Interesting, and the author clearly is an expert on the topic. However, I'm curi...

krizhanovsky · on Jan 15, 2014

This is a good question. Currently we've integrated the queue in two projects in production state: user-space proxy server and VPN capturer (Linux kernel module).

In both the cases we enhanced the queue with conditions like is the queue empty or is it full, so we can drop packets if consumers are overloaded and there is no sense to put a packet to the queue.

Secondly, the queue is designed to work on multi-core environments and this is usually multi-node NUMA systems for modern hardware. So we adjusted both the applications in such manner that administrator can assign different number of cores for all processors for consumers and producers depending on current workload. This makes the system mode balanced, so queue is empty or full rarely.

And finally, for kernel space we also implemented lightweight also lock-less condition wait for the queue (http://natsys-lab.blogspot.ru/2013/08/lock-free-condition-wa...). It also gives us lower CPU consumption when there is no workload (so the system eats less power) and even better performance due to reduced cache bouncing.

jws · on Jan 12, 2014

…in which case this algorithm will be terrible because it busy-waits instead of having condition variables…
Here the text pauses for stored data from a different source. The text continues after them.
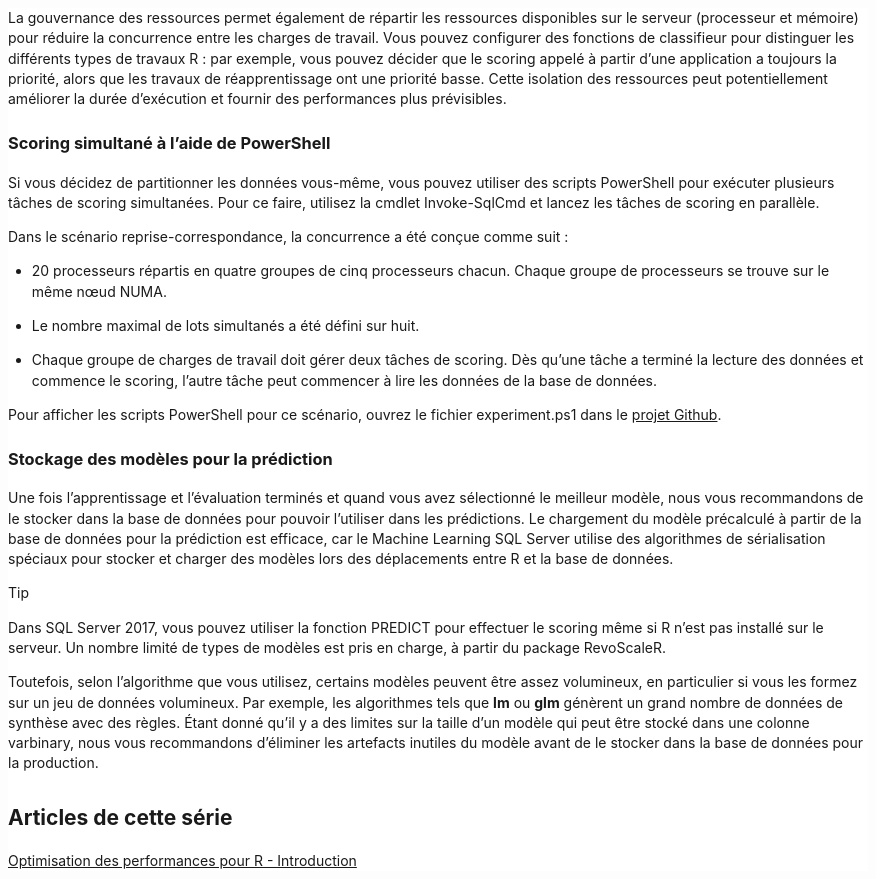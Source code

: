La gouvernance des ressources permet également de répartir les ressources disponibles sur le serveur (processeur et mémoire) pour réduire la concurrence entre les charges de travail. Vous pouvez configurer des fonctions de classifieur pour distinguer les différents types de travaux R : par exemple, vous pouvez décider que le scoring appelé à partir d’une application a toujours la priorité, alors que les travaux de réapprentissage ont une priorité basse. Cette isolation des ressources peut potentiellement améliorer la durée d’exécution et fournir des performances plus prévisibles.

### <a name="concurrent-scoring-using-powershell"></a>Scoring simultané à l’aide de PowerShell

Si vous décidez de partitionner les données vous-même, vous pouvez utiliser des scripts PowerShell pour exécuter plusieurs tâches de scoring simultanées. Pour ce faire, utilisez la cmdlet Invoke-SqlCmd et lancez les tâches de scoring en parallèle.

Dans le scénario reprise-correspondance, la concurrence a été conçue comme suit :

- 20 processeurs répartis en quatre groupes de cinq processeurs chacun. Chaque groupe de processeurs se trouve sur le même nœud NUMA.

- Le nombre maximal de lots simultanés a été défini sur huit.

- Chaque groupe de charges de travail doit gérer deux tâches de scoring. Dès qu’une tâche a terminé la lecture des données et commence le scoring, l’autre tâche peut commencer à lire les données de la base de données.

Pour afficher les scripts PowerShell pour ce scénario, ouvrez le fichier experiment.ps1 dans le [projet Github](https://github.com/Microsoft/SQL-Server-R-Services-Samples/tree/master/SQLOptimizationTips-Resume-Matching).

### <a name="storing-models-for-prediction"></a>Stockage des modèles pour la prédiction

Une fois l’apprentissage et l’évaluation terminés et quand vous avez sélectionné le meilleur modèle, nous vous recommandons de le stocker dans la base de données pour pouvoir l’utiliser dans les prédictions. Le chargement du modèle précalculé à partir de la base de données pour la prédiction est efficace, car le Machine Learning SQL Server utilise des algorithmes de sérialisation spéciaux pour stocker et charger des modèles lors des déplacements entre R et la base de données.

> [!TIP]
> Dans SQL Server 2017, vous pouvez utiliser la fonction PREDICT pour effectuer le scoring même si R n’est pas installé sur le serveur. Un nombre limité de types de modèles est pris en charge, à partir du package RevoScaleR.

Toutefois, selon l’algorithme que vous utilisez, certains modèles peuvent être assez volumineux, en particulier si vous les formez sur un jeu de données volumineux. Par exemple, les algorithmes tels que **lm** ou **glm** génèrent un grand nombre de données de synthèse avec des règles. Étant donné qu’il y a des limites sur la taille d’un modèle qui peut être stocké dans une colonne varbinary, nous vous recommandons d’éliminer les artefacts inutiles du modèle avant de le stocker dans la base de données pour la production.

## <a name="articles-in-this-series"></a>Articles de cette série

[Optimisation des performances pour R - Introduction](../r/sql-server-r-services-performance-tuning.md)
I'm seeing sched_yield() calls in there. It looks like a blocked process will yield its CPU core to available, productive work.

If there isn't enough work to keep all the CPU cores busy then it will spin around asking "Am I ready?" more often than required, but at that point you have a machine under less than full load and it doesn't really matter. (power use aside, also assuming they stay in cache while doing that).